What the task asks:
From the material below, list every line containing "plats".

Record extracts:
------------------------------------------------------------------------
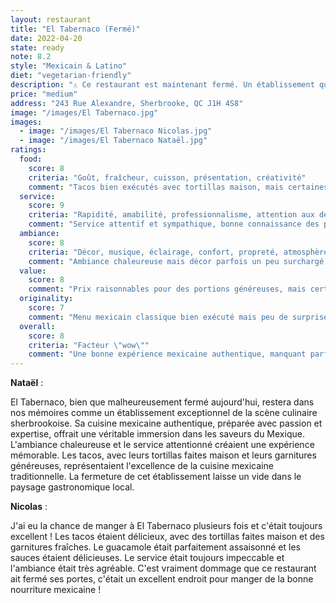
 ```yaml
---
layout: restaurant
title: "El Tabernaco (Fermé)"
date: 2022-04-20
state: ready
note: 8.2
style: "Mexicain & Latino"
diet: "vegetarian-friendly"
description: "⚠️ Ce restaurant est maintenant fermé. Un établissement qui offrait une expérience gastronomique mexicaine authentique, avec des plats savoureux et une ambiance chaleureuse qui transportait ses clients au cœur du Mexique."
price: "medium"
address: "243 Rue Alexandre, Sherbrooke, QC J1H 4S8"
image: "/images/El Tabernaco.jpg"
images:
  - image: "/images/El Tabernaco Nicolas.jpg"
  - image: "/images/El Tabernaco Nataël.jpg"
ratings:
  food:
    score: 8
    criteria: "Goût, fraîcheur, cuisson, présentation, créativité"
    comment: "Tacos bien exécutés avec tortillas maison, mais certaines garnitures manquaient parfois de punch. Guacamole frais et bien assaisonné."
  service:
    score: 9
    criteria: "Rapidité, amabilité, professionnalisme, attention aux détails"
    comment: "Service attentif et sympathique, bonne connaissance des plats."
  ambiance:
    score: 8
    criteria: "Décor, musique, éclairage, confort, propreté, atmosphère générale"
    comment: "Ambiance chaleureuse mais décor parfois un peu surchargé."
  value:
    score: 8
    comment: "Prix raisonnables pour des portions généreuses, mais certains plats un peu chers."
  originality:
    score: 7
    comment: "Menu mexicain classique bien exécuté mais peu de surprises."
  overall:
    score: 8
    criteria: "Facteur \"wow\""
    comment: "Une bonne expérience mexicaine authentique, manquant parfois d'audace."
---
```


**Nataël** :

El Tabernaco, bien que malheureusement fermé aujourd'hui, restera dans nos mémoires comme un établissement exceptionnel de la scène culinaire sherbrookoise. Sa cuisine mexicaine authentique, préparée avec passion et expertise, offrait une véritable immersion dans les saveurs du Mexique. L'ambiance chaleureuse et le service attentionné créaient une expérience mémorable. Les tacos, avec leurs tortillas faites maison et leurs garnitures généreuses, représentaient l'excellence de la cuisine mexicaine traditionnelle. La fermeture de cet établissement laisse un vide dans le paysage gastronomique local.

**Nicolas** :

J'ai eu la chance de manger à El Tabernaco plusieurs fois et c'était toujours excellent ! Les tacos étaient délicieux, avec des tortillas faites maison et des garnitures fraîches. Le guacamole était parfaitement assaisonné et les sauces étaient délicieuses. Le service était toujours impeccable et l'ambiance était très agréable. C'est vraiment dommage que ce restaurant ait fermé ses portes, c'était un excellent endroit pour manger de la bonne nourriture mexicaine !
------------------------------------------------------------------------
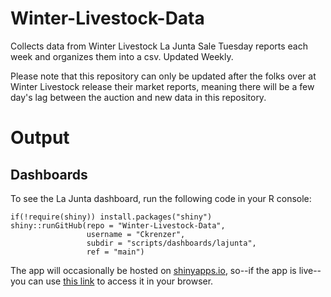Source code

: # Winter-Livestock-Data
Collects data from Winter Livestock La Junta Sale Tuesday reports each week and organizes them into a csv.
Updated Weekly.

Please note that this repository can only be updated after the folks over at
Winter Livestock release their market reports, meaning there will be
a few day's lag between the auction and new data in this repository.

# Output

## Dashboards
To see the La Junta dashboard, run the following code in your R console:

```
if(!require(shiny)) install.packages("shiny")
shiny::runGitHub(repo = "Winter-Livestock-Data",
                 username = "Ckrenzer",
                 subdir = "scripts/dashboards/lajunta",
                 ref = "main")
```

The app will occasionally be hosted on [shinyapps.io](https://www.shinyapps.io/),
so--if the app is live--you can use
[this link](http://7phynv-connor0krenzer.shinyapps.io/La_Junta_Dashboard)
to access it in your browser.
------------------------------------------------------------------------
Solution to this exercise:
description: "⚠️ Ce restaurant est maintenant fermé. Un établissement qui offrait une expérience gastronomique mexicaine authentique, avec des plats savoureux et une ambiance chaleureuse qui transportait ses clients au cœur du Mexique."
    comment: "Service attentif et sympathique, bonne connaissance des plats."
    comment: "Prix raisonnables pour des portions généreuses, mais certains plats un peu chers."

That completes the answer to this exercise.